On the other hand, if LIAT were to follow through on the plan it had in June, to give back cash or credit towards future flights for every passenger whose flight was disrupted, it would have gone out of business already … or most people would be flying for free, indefinitely and shareholding governments would have to inject even more funds to keep LIAT in the air.

That’s why it had come as a surprise to us when the company told us in June that from July 2017 it would start the ‘give back’ programme because we all know that the relationship between staff and management is “combative” as Reifer-Jones had herself said, and it almost, always involves strike action.

We are also wondering what exactly happened in the one on one meetings with LIAT’s  management and staff to address their strained relationship in June, because we are yet to see any fruits of those meetings. Those sessions were organised because LIAT was “working to change that [combative] climate because the current approach doesn’t help anyone.”

Fast forward now from June to November, and the situation has not improved. The weekend headlines across the region all had something on LIAT – passengers say LIAT messed up their travel plans; hundreds of passengers stranded; flight Disruptions due to industrial action at LIAT airline; and LIAT apologises to everyone affected – just to highlight a few.

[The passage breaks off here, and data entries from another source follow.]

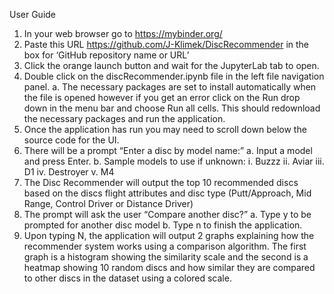 User Guide
1.	In your web browser go to https://mybinder.org/
2.	Paste this URL https://github.com/J-Klimek/DiscRecommender in the box for ‘GitHub repository name or URL’
3.	Click the orange launch button and wait for the JupyterLab tab to open.
4.	Double click on the discRecommender.ipynb file in the left file navigation panel.
  a.	The necessary packages are set to install automatically when the file is opened however if you get an error click on the Run drop down in the menu bar and choose Run all cells. This should redownload the necessary packages and run the application.
5.	Once the application has run you may need to scroll down below the source code for the UI.
6.	There will be a prompt “Enter a disc by model name:”
  a.	Input a model and press Enter.
  b.	Sample models to use if unknown:
    i.	Buzzz
  ii.	Aviar
  iii.	D1
  iv.	Destroyer
    v.	M4 
7.	The Disc Recommender will output the top 10 recommended discs based on the discs flight attributes and disc type (Putt/Approach, Mid Range, Control Driver or Distance Driver)
8.	The prompt will ask the user “Compare another disc?”
a.	Type y to be prompted for another disc model
b.	Type n to finish the application.
9.	Upon typing N, the application will output 2 graphs explaining how the recommender system works using a comparison algorithm. The first graph is a histogram showing the similarity scale and the second is a heatmap showing 10 random discs and how similar they are compared to other discs in the dataset using a colored scale.

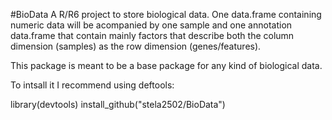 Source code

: #BioData
A R/R6 project to store biological data. One data.frame containing numeric data will 
be acompanied by one sample and one annotation data.frame that contain mainly factors 
that describe both the column dimension (samples) as the row dimension (genes/features).

This package is meant to be a base package for any kind of biological data.

To intsall it I recommend using deftools:

library(devtools)
install_github("stela2502/BioData")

Hence, people are stranded at an airport and their plans and money are going up in smoke, yet again, sorry doesn’t cut it. LIAT, its shareholders and all of the airline’s agents must understand that we demand better, not just better, but the best service.

The four shareholder prime ministers and the board at LIAT cannot continue making a case for more money and for other islands serviced by LIAT to step up to the plate with their cheque books if LIAT insists on proving that there is no guarantee of value for money.

The public has had enough of the apologies and explanations. It’s high time we get service.